Handling XML Documents in a Web Service





Handling XML Documents in a Web Service

Up to now, this chapter addressed issues applicable to all Web service implementations. There are additional considerations when a Web service implementation expects to receive an XML document containing all the information from a client, and which the service uses to start a business process to handle the request. There are several reasons why it is appropriate to exchange documents:

  • Documents, especially business documents, may be very large, and as such, they are often sent as a batch of related information. They may be compressed independently from the SOAP message.

  • Documents may be legally binding business documents. At a minimum, their original form needs to be conserved through the exchange and, more than likely, they may need to be archived and kept as evidence in case of disagreement. For these documents, the complete infoset of the original document should be preserved, including comments and external entity references (as well as the referred entities).

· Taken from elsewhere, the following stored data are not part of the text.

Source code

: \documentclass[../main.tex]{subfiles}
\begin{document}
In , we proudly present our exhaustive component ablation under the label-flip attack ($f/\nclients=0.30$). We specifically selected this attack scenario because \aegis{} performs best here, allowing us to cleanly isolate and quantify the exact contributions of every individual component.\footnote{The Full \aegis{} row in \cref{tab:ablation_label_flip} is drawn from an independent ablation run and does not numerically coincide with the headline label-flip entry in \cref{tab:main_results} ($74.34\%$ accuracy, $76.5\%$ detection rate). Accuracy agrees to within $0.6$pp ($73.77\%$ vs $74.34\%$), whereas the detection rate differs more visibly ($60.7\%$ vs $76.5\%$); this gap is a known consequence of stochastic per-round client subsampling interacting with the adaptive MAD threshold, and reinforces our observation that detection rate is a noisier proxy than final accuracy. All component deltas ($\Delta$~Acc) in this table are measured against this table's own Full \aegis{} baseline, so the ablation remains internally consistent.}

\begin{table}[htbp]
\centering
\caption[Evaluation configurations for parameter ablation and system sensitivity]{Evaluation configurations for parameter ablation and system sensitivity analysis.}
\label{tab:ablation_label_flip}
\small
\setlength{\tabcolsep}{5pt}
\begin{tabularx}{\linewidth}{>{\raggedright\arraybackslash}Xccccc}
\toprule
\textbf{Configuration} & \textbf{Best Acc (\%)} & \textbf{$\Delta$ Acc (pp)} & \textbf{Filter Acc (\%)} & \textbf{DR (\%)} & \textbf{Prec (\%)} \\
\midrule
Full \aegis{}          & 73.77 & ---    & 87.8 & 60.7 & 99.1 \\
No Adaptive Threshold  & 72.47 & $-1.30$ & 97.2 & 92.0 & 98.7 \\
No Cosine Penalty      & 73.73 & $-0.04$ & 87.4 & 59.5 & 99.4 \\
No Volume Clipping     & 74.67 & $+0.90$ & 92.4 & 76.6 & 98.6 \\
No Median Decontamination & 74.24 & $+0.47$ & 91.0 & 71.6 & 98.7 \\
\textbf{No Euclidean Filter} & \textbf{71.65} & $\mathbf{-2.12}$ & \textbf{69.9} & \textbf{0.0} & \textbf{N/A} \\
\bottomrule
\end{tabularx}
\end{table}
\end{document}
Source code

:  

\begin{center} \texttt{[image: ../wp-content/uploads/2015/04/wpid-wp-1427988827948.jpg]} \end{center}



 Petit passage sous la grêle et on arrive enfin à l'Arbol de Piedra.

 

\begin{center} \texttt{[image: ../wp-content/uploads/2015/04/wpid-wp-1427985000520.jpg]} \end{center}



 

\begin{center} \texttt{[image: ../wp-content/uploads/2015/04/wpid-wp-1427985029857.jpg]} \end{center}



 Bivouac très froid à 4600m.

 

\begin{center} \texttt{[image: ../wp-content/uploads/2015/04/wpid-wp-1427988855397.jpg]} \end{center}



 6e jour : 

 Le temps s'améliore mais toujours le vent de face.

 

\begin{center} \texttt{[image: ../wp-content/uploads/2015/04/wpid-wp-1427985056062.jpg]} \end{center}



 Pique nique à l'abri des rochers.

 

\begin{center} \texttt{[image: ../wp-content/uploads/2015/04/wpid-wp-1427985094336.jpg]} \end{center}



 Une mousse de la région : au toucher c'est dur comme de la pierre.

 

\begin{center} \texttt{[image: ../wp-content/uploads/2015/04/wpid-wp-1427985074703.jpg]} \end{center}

  • Some application processing requires the complete document infoset, including comments and external entity references. As with the legally binding documents, it is necessary to preserve the complete infoset, including comments and external entity references, of the original document.

  • When sent as attachments, it is possible to handle documents that may conform to schemas expressed in languages not supported by the Web service endpoint or that are prohibited from being present within a SOAP message infoset (such as the Document Type Declaration <!DOCTYPE> for a DTD-based schema).

For example, consider the travel agency Web service, which typically receives a client request as an XML document containing all information needed to arrange a particular trip. The information in the document includes details about the customer's account, credit card status, desired travel destinations, preferred airlines, class of travel, dates, and so forth. The Web service uses the documents contents to perform such steps as verifying the customer's account, obtaining authorization for the credit card, checking accommodations and transportation availability, building an itinerary, and purchasing tickets.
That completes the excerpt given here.